SteveMacenski commented 1 year ago

See https://github.com/artofnothingness/mppic/pull/77#issuecomment-1178138581

A good place to start is a critic to weight going the full speed, with probably a low weight to just incentivize but not force.

SteveMacenski commented 1 year ago

@artofnothingness any thoughts on this one?

The most obvious thing to try is just penalizing the difference between the maximum speed and the speeds in the trajectory or speed of the current state? I believe the latter is what "Aggressive Driving with Model Predictive Path Integral Control" does in Eq. 35.

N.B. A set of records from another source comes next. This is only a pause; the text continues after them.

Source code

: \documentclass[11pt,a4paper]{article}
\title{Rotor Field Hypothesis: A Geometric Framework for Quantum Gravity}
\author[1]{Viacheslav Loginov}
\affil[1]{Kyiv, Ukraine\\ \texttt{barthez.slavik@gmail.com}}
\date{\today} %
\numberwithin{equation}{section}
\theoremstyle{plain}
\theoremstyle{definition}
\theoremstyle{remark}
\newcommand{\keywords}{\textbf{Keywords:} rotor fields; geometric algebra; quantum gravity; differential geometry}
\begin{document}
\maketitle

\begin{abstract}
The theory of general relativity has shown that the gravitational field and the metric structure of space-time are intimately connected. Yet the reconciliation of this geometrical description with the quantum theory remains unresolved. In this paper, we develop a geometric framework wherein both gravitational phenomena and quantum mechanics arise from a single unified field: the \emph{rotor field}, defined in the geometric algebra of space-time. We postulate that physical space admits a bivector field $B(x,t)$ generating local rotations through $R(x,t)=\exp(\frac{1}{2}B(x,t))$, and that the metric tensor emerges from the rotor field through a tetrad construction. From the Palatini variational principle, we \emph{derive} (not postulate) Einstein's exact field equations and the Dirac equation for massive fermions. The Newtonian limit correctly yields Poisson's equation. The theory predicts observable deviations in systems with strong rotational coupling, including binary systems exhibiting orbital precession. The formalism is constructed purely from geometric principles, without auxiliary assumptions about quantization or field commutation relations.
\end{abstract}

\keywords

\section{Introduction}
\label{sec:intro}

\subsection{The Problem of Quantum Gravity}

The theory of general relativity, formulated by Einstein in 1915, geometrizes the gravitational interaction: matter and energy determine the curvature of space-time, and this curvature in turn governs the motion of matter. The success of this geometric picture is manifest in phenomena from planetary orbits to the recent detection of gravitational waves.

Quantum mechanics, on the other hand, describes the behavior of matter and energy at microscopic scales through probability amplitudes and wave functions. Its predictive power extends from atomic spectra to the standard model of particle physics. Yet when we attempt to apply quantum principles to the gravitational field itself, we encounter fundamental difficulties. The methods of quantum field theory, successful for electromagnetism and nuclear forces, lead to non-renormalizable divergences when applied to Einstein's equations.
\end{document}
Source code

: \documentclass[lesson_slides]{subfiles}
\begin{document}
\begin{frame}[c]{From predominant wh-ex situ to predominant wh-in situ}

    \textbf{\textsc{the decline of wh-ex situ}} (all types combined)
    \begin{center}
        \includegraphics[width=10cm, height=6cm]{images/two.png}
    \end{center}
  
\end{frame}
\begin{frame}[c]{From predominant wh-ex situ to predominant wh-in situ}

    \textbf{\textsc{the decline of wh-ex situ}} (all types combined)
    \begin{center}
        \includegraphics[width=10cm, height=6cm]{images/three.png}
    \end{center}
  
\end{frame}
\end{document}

I have a prototype I got started with this afternoon in the ~45 minutes I had which uses the state information, though some TODOs:

Getting parent namespace for getting controller-level parameters
Getting the size of the $V_{des} - V$ to be for each trajectories of size of $costs$. This is the main thing that makes me wonder if this is really the best option or if we should instead base it on the fastest element in the trajectories (or average or something) rather than the current state alone. Worth prototyping each of them to see.
Considering if we want to specifically handle negative velocities or just say generally when moving (Forward or reverse) prefer to be closer to the max possible. I imagine we want to handle the negatives specifically rather than generally.

https://github.com/artofnothingness/mppic/tree/vel_critic

SteveMacenski commented 1 year ago

This seems to be one of the last tickets we can do before another set of hardware testing evaluations

SteveMacenski commented 1 year ago

Fixed those issues -- now just up to the actual data.cost function design.

I pushed some updates using the mean of the vxs which seems to work if I set the weight to something high (~20-100) but also when the robot is going faster, it seems less stable / more wobbly with this critic added encouraging faster translational speeds. Which obviously is problematic.

SteveMacenski commented 1 year ago

Try next:

~higher powers, smaller weights~ not required
~max, min, average, weighted average - other formulation of vx?~ bad
~first couple of timesteps (or first timestep) rather than full trajectory~ realllllly bad idea
Penalize each velocity in trajectory each, summed up.
Only if vx is positive
~Try in open space without obstacles around - maybe thats why its needing so much of a push. If not...~ not required, found some working
~Try to rationalize why its not reaching it right now and come up with a more philosophical solution than just seeing what data is easily available to me~ probably not required

SteveMacenski commented 1 year ago

Averages/min/max/average fail.

But penalizing the difference of each trajectory point summed works too well (needs normalization?) and penalizing only the first trajectory works pretty well too so a couple of potential good path forward here exists. Working on it tomorrow.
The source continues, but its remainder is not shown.